*** Input material Section Begins ***

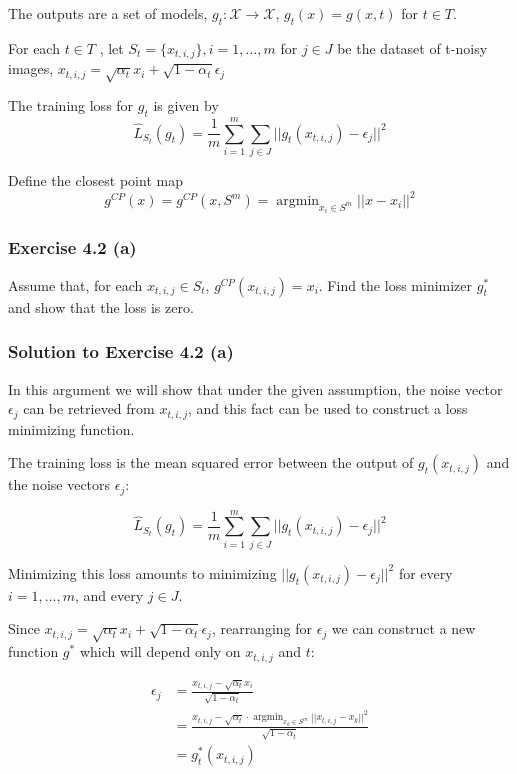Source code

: \documentclass[
10pt, %
a4paper, %
oneside, %
headinclude,footinclude, %
BCOR5mm, %
]{scrartcl}
\DeclareMathOperator*{\argmin}{argmin} %
\begin{document}
The outputs are a set of models, $g_t : \mathcal{X} \rightarrow \mathcal{X}$, $g_t (x) = g(x, t)$ for $t \in T$.

For each $t \in T$ , let $S_t = \{x_{t,i,j}\}, i = 1, \ldots , m$ for $j \in J$ be the dataset of t-noisy images, $x_{t,i,j} = \sqrt{\alpha_t} x_i + \sqrt{1 - \alpha_t} \epsilon_j$

The training loss for $g_t$ is given by
\begin{equation*}
\hat{L}_{S_t}(g_t) = \frac{1}{m} \sum_{i=1}^{m} \sum_{j \in J} ||g_t (x_{t,i,j} ) - \epsilon_j ||^2
\end{equation*}

Define the closest point map
\begin{equation*}
  g^{CP}(x) = g^{CP}(x, S^m) = \argmin_{x_i \in S^m} ||x - x_i||^2
\end{equation*}

\subsubsection*{Exercise 4.2 (a)}
Assume that, for each $x_{t,i,j} \in S_t$, $g^{CP}(x_{t,i,j}) = x_i$. Find the loss minimizer $g^*_t$ and show that the loss is zero.

\subsubsection*{Solution to Exercise 4.2 (a)}
In this argument we will show that under the given assumption, the noise vector $\epsilon_j$ can be retrieved from $x_{t,i,j}$, and this fact can be used to construct a loss minimizing function.

The training loss is the mean squared error between the output of $g_t(x_{t,i,j})$ and the noise vectors $\epsilon_j$:

\begin{equation*}
  \hat{L}_{S_t}(g_t) = \frac{1}{m} \sum_{i=1}^{m} \sum_{j \in J} ||g_t (x_{t,i,j} ) - \epsilon_j ||^2
\end{equation*}

Minimizing this loss amounts to minimizing $||g_t (x_{t,i,j})-\epsilon_j||^2$ for every $i = 1, ..., m$, and every $j \in J$.

Since $x_{t,i,j} = \sqrt{\alpha_t}x_i + \sqrt{1-\alpha_t}\epsilon_j$, rearranging for $\epsilon_j$ we can construct a new function $g^*$ which will depend only on $x_{t,i,j}$ and $t$:

\begin{align*}
  \epsilon_j &= \frac{x_{t,i,j} - \sqrt{\alpha_t}x_i}{\sqrt{1-\alpha_t}} \\
   &= \frac{x_{t,i,j} - \sqrt{\alpha_t} \cdot \argmin_{x_k \in S^m} ||x_{t,i,j}-x_k||^2}{\sqrt{1-\alpha_t}} \\
  &= g^*_t(x_{t,i,j})
\end{align*}
\end{document}
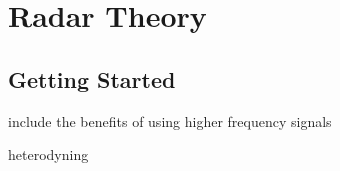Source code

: \chapter{Radar Theory
\label{Radar Theory}}

\section{Getting Started}



include the benefits of using higher frequency signals

heterodyning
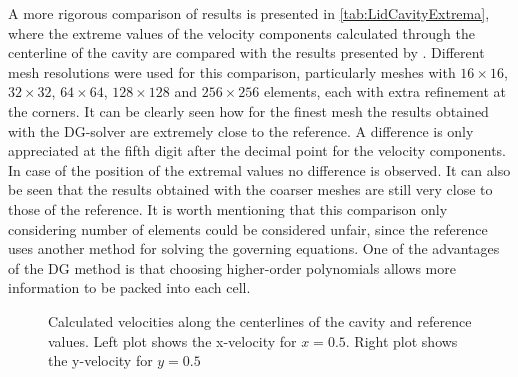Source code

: A more rigorous comparison of results is presented in \cref{tab:LidCavityExtrema}, where the extreme values of the velocity components calculated through the centerline of the cavity are compared with the results presented by \textcite{botellaBenchmarkSpectralResults1998}. Different mesh resolutions were used for this comparison, particularly meshes with $16\times16$, $32\times32$, $64\times64$, $128\times128$ and $256\times256$ elements, each with extra refinement at the corners. It can be clearly seen how for the finest mesh the results obtained with the DG-solver are extremely close to the reference. A difference is only appreciated at the fifth digit after the decimal point for the velocity components. In case of the position of the extremal values no difference is observed. It can also be seen that the results obtained with the coarser meshes are still very close to those of the reference. It is worth mentioning that this comparison only considering number of elements could be considered unfair, since the reference uses another method for solving the governing equations. One of the advantages of the DG method is that choosing higher-order polynomials allows more information to be packed into each cell. %

\begin{figure}[tb]
	\caption{Calculated velocities along the centerlines of the cavity and reference values. Left plot shows the x-velocity for $x = 0.5$. Right plot shows the y-velocity for $y = 0.5$  }
	\label{fig:LidVelocities}
\end{figure}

*** Input material Section Ends ***

• Action item:
In which lines of the material above does the string "given" occur? Copy them all.

• Task solution:
The training loss for $g_t$ is given by
In this argument we will show that under the given assumption, the noise vector $\epsilon_j$ can be retrieved from $x_{t,i,j}$, and this fact can be used to construct a loss minimizing function.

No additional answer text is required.